The expected response was aggression. Push the defensive line higher. Stretch the pitch vertically. Force Brighton into one-on-one duels they could not win. Instead, Arsenal’s line dropped back. Their average defensive line height in the 15 minutes after the goal was 37 metres, lower than the first half. They protected the lead rather than extending it.

Brighton’s equaliser on 68 minutes was not a surprise. It was the logical consequence of a team that had been allowed to stay in the game. Brighton’s build-up had been patient and largely harmless, but Arsenal’s refusal to press the centre-backs in the second half gave Brighton time to find their wing-backs in advanced positions. The cross that led to the goal came from the right flank, where Brighton’s wing-back had 4.3 seconds on the ball before delivering. No Arsenal player closed the angle.

What Eidevall’s pragmatism cost

The defensive record is real. Arsenal conceded the fewest goals in the WSL this season, 15 in 22 matches. Their PPDA (passes allowed per defensive action) of 9.1 was the lowest in the league, meaning they pressed more aggressively per pass than any other side. But the pressing was front-loaded. It happened in the first half of the season and in the opening halves of matches. As the title race tightened, Eidevall’s Arsenal became a team that defended first and attacked as a consequence.

The numbers tell the story of drift. In their first 11 matches, Arsenal averaged 2.1 xG per game (StatsBomb model).

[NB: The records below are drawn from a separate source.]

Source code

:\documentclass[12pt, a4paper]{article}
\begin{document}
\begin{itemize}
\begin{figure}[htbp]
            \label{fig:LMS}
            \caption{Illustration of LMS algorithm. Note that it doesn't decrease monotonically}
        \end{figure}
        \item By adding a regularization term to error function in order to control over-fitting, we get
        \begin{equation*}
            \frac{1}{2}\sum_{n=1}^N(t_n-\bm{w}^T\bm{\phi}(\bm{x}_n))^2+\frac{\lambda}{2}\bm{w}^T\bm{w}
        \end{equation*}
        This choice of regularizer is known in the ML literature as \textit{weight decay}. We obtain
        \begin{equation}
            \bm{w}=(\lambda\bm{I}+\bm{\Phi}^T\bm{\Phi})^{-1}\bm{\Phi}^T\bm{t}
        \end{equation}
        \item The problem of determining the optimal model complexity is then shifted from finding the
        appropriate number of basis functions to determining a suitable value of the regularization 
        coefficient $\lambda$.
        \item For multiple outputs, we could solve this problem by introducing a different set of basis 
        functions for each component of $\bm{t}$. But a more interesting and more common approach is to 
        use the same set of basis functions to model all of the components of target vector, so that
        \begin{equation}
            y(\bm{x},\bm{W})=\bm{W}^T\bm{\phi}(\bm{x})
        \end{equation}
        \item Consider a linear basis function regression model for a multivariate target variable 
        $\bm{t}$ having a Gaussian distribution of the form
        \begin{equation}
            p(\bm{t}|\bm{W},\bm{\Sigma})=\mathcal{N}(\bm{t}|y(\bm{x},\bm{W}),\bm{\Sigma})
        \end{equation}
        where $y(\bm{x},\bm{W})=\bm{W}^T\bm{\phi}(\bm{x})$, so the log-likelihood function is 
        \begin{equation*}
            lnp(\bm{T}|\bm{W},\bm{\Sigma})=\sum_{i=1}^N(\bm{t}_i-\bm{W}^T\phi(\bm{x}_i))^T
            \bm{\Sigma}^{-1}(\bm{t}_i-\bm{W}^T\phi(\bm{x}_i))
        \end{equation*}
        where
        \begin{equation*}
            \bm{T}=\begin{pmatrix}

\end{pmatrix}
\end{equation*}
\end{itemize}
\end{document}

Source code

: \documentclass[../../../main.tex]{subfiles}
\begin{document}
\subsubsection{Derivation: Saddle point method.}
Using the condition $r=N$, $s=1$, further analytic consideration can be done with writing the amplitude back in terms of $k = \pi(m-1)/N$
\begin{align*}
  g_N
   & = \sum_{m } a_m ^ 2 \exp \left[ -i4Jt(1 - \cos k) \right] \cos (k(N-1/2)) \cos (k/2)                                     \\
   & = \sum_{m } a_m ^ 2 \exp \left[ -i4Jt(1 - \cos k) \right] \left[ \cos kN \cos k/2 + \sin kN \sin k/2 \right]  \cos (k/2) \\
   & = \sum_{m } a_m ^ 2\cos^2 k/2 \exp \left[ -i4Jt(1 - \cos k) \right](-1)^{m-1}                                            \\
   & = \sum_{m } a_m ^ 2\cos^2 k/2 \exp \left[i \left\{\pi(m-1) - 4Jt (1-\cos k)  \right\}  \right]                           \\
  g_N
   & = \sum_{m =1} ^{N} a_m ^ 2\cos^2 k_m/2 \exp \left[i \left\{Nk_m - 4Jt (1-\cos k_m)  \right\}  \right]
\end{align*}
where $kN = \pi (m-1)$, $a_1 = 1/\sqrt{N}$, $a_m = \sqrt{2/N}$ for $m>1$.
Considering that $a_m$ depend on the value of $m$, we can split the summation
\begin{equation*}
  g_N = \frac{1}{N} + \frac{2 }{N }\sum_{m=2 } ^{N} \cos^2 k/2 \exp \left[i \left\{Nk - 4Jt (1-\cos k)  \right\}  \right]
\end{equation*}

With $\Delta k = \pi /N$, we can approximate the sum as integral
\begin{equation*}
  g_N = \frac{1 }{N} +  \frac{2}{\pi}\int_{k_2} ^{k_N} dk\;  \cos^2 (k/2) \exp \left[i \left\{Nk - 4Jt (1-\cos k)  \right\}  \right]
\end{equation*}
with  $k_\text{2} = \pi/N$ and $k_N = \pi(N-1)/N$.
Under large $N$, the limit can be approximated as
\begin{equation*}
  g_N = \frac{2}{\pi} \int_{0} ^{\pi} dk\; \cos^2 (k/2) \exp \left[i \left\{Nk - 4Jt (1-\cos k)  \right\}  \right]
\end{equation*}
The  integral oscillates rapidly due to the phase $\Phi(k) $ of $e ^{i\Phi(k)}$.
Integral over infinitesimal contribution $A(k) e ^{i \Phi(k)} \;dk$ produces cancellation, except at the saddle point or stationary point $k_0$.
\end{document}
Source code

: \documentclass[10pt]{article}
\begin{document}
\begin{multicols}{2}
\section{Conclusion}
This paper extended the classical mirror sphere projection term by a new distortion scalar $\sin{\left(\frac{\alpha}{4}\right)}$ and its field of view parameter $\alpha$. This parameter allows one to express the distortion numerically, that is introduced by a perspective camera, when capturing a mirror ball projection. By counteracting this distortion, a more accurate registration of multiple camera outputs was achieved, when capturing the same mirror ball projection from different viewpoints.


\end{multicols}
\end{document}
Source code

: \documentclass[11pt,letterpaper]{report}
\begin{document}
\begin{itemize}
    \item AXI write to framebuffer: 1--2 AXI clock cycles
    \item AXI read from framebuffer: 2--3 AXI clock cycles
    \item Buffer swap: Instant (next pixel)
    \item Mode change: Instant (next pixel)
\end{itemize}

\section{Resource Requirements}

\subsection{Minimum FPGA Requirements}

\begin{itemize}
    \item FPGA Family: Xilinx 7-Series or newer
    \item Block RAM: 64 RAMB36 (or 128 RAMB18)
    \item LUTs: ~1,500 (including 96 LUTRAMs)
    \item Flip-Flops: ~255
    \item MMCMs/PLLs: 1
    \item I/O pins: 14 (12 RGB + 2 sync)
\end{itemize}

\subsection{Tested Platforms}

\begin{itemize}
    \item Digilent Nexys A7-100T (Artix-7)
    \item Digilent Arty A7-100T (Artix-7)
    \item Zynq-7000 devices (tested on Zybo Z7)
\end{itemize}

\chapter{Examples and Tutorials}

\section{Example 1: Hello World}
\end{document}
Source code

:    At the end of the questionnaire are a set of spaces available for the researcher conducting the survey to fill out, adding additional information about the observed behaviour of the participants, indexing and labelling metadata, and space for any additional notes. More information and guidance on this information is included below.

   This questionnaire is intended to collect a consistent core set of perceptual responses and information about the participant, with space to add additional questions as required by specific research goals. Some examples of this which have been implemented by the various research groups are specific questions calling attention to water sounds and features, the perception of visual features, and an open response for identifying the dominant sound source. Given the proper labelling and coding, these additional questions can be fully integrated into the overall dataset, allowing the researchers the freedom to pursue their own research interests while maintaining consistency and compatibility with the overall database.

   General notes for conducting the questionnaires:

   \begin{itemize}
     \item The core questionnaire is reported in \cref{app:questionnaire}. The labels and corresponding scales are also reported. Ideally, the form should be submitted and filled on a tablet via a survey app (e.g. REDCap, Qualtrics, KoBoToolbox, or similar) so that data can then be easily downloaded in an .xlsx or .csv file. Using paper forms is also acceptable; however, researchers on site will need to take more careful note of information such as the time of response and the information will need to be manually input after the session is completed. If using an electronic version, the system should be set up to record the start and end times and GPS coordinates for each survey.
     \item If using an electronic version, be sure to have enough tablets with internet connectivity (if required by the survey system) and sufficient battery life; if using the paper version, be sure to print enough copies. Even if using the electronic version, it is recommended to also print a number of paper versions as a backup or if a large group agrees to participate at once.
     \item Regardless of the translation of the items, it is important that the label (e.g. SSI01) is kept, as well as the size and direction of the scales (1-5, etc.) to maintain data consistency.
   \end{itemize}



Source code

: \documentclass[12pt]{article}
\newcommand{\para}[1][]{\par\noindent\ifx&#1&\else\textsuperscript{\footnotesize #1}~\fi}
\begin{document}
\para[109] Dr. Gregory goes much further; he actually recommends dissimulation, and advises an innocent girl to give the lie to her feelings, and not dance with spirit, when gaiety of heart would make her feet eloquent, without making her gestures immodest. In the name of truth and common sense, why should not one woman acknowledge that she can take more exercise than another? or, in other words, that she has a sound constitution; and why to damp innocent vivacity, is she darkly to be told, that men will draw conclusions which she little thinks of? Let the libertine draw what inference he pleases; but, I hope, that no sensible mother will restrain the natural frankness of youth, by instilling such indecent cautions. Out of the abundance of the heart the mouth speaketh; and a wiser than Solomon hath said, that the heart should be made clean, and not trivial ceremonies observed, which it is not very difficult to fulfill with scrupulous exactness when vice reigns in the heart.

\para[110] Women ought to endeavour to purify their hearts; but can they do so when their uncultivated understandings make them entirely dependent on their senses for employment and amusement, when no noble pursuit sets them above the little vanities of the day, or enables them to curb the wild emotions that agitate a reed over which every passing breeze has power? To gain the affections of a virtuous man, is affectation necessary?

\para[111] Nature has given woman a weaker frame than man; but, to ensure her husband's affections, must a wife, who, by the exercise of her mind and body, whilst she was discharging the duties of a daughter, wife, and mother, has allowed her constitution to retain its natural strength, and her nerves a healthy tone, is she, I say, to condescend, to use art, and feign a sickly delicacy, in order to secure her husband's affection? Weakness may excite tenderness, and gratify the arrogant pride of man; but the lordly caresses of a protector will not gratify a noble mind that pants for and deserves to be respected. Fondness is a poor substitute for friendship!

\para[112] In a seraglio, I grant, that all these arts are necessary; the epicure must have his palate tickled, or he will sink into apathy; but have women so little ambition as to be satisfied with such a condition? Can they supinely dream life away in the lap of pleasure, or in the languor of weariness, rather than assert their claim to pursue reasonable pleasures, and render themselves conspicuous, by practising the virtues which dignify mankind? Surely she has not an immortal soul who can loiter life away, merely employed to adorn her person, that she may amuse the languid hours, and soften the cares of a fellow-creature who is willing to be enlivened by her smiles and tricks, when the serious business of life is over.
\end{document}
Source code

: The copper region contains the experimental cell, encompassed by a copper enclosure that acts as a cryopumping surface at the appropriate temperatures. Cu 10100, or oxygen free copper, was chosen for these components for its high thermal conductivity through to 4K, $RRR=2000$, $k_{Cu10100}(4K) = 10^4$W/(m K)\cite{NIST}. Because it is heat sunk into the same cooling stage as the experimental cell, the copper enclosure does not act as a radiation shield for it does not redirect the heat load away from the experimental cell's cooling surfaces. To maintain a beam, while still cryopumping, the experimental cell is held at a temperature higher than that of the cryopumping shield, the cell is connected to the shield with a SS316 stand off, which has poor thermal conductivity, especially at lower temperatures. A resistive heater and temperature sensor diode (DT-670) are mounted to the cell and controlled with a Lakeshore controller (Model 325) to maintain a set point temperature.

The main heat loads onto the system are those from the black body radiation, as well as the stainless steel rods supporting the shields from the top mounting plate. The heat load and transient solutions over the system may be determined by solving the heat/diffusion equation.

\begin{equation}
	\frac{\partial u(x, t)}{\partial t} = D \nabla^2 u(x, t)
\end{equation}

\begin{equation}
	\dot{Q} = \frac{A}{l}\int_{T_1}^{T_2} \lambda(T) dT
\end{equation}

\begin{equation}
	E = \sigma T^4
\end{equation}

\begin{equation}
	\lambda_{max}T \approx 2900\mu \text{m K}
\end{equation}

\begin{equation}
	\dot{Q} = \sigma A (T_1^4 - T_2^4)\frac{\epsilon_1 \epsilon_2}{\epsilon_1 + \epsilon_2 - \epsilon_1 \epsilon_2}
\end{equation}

In their last 11, that figure dropped to 1.3. Their progressive passes per 90 fell from 48 to 39 in the same split. The defensive structure held, but the attacking structure did not, and against a Brighton side that had nothing to play for except pride, the imbalance was terminal.

Manchester City, who clinched the title as Arsenal dropped points, scored 56 goals to Arsenal’s 48. They conceded 19 to Arsenal’s 15. The four-goal difference in attack outweighed the four-goal difference in defence, and it did so because City’s manager, Andrée Jeglertz, committed to a system that stretched opponents vertically even when protecting a lead. City’s average defensive line height in matches they led after 60 minutes was 44 metres. Arsenal’s was 38. Six metres of pitch is roughly one extra passing lane. Over a season, those lanes add up to goals.

The forward-looking constraint

Eidevall’s contract situation remains unresolved as of publication, per The Guardian. The tactical question for Arsenal, whoever is in charge next season, is structural. How do you maintain the best defensive record in the WSL while increasing attacking output by the 8 to 10 goals that separate second place from a title? The answer is not personnel. Russo, Mead, Maanum, and Caitlin Foord are among the most talented forwards in the league. The answer is geometry. The line has to go up. The half-spaces have to be stretched. The centre-backs have to be allowed to step, even when the lead is fragile.

On Saturday, Arsenal played not to lose. They got what they planned for.